Try it:
Please return each entry that follows exactly as written, and keep the pictures out.

*** Opening of Entries provided ***

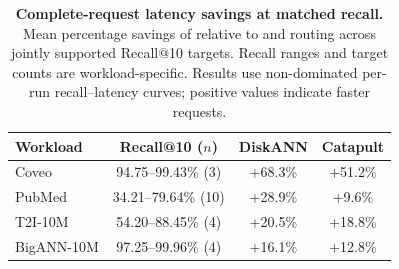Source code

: \begin{table}[t]
\centering
\caption{\textbf{Complete-request latency savings at matched recall.} Mean percentage savings of \sys relative to \DiskANN and \CatapultDB routing across jointly supported Recall@10 targets. Recall ranges and target counts are workload-specific. Results use non-dominated per-run recall--latency curves; positive values indicate faster requests.}
\label{tab:eval-service-latency}
\small
\setlength{\tabcolsep}{2pt}
\begin{tabular}{@{}lccc@{}}
\toprule
Workload & Recall@10 ($n$) & DiskANN & Catapult \\
\midrule
Coveo & 94.75--99.43\% (3) & +68.3\% & +51.2\% \\
PubMed & 34.21--79.64\% (10) & +28.9\% & +9.6\% \\
T2I-10M & 54.20--88.45\% (4) & +20.5\% & +18.8\% \\
BigANN-10M & 97.25--99.96\% (4) & +16.1\% & +12.8\% \\
\bottomrule
\end{tabular}
\end{table}
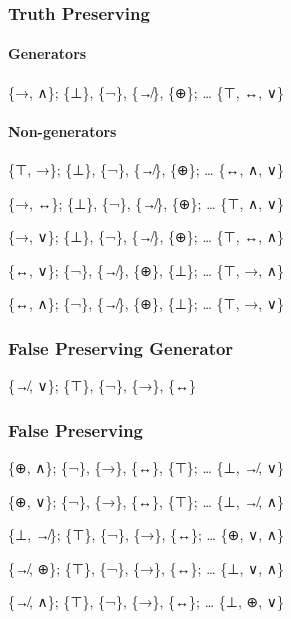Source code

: \hypertarget{truth-preserving}{%
\subsubsection{Truth Preserving}\label{truth-preserving}}

\hypertarget{generators}{%
\paragraph{Generators}\label{generators}}

\{→, ∧\}; \{⊥\}, \{¬\}, \{↛\}, \{⊕\}; \ldots{} \{⊤, ↔, ∨\}

\hypertarget{non-generators}{%
\paragraph{Non-generators}\label{non-generators}}

\{⊤, →\}; \{⊥\}, \{¬\}, \{↛\}, \{⊕\}; \ldots{} \{↔, ∧, ∨\}

\{→, ↔\}; \{⊥\}, \{¬\}, \{↛\}, \{⊕\}; \ldots{} \{⊤, ∧, ∨\}

\{→, ∨\}; \{⊥\}, \{¬\}, \{↛\}, \{⊕\}; \ldots{} \{⊤, ↔, ∧\}

\{↔, ∨\}; \{¬\}, \{↛\}, \{⊕\}, \{⊥\}; \ldots{} \{⊤, →, ∧\}

\{↔, ∧\}; \{¬\}, \{↛\}, \{⊕\}, \{⊥\}; \ldots{} \{⊤, →, ∨\}

\hypertarget{false-preserving-generator}{%
\subsubsection{False Preserving
Generator}\label{false-preserving-generator}}

\{↛, ∨\}; \{⊤\}, \{¬\}, \{→\}, \{↔\}

\hypertarget{false-preserving}{%
\subsubsection{False Preserving}\label{false-preserving}}

\{⊕, ∧\}; \{¬\}, \{→\}, \{↔\}, \{⊤\}; \ldots{} \{⊥, ↛, ∨\}

\{⊕, ∨\}; \{¬\}, \{→\}, \{↔\}, \{⊤\}; \ldots{} \{⊥, ↛, ∧\}

\{⊥, ↛\}; \{⊤\}, \{¬\}, \{→\}, \{↔\}; \ldots{} \{⊕, ∨, ∧\}

\{↛, ⊕\}; \{⊤\}, \{¬\}, \{→\}, \{↔\}; \ldots{} \{⊥, ∨, ∧\}

\{↛, ∧\}; \{⊤\}, \{¬\}, \{→\}, \{↔\}; \ldots{} \{⊥, ⊕, ∨\}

*** Close of Entries provided ***

Answer to this task:
Source code

: \begin{table}[t]
\centering
\caption{\textbf{Complete-request latency savings at matched recall.} Mean percentage savings of \sys relative to \DiskANN and \CatapultDB routing across jointly supported Recall@10 targets. Recall ranges and target counts are workload-specific. Results use non-dominated per-run recall--latency curves; positive values indicate faster requests.}
\label{tab:eval-service-latency}
\small
\setlength{\tabcolsep}{2pt}
\begin{tabular}{@{}lccc@{}}
\toprule
Workload & Recall@10 ($n$) & DiskANN & Catapult \\
\midrule
Coveo & 94.75--99.43\% (3) & +68.3\% & +51.2\% \\
PubMed & 34.21--79.64\% (10) & +28.9\% & +9.6\% \\
T2I-10M & 54.20--88.45\% (4) & +20.5\% & +18.8\% \\
BigANN-10M & 97.25--99.96\% (4) & +16.1\% & +12.8\% \\
\bottomrule
\end{tabular}
\end{table}
Source code

: \hypertarget{truth-preserving}{%
\subsubsection{Truth Preserving}\label{truth-preserving}}

\hypertarget{generators}{%
\paragraph{Generators}\label{generators}}

\{→, ∧\}; \{⊥\}, \{¬\}, \{↛\}, \{⊕\}; \ldots{} \{⊤, ↔, ∨\}

\hypertarget{non-generators}{%
\paragraph{Non-generators}\label{non-generators}}

\{⊤, →\}; \{⊥\}, \{¬\}, \{↛\}, \{⊕\}; \ldots{} \{↔, ∧, ∨\}

\{→, ↔\}; \{⊥\}, \{¬\}, \{↛\}, \{⊕\}; \ldots{} \{⊤, ∧, ∨\}

\{→, ∨\}; \{⊥\}, \{¬\}, \{↛\}, \{⊕\}; \ldots{} \{⊤, ↔, ∧\}

\{↔, ∨\}; \{¬\}, \{↛\}, \{⊕\}, \{⊥\}; \ldots{} \{⊤, →, ∧\}

\{↔, ∧\}; \{¬\}, \{↛\}, \{⊕\}, \{⊥\}; \ldots{} \{⊤, →, ∨\}

\hypertarget{false-preserving-generator}{%
\subsubsection{False Preserving
Generator}\label{false-preserving-generator}}

\{↛, ∨\}; \{⊤\}, \{¬\}, \{→\}, \{↔\}

\hypertarget{false-preserving}{%
\subsubsection{False Preserving}\label{false-preserving}}

\{⊕, ∧\}; \{¬\}, \{→\}, \{↔\}, \{⊤\}; \ldots{} \{⊥, ↛, ∨\}

\{⊕, ∨\}; \{¬\}, \{→\}, \{↔\}, \{⊤\}; \ldots{} \{⊥, ↛, ∧\}

\{⊥, ↛\}; \{⊤\}, \{¬\}, \{→\}, \{↔\}; \ldots{} \{⊕, ∨, ∧\}

\{↛, ⊕\}; \{⊤\}, \{¬\}, \{→\}, \{↔\}; \ldots{} \{⊥, ∨, ∧\}

\{↛, ∧\}; \{⊤\}, \{¬\}, \{→\}, \{↔\}; \ldots{} \{⊥, ⊕, ∨\}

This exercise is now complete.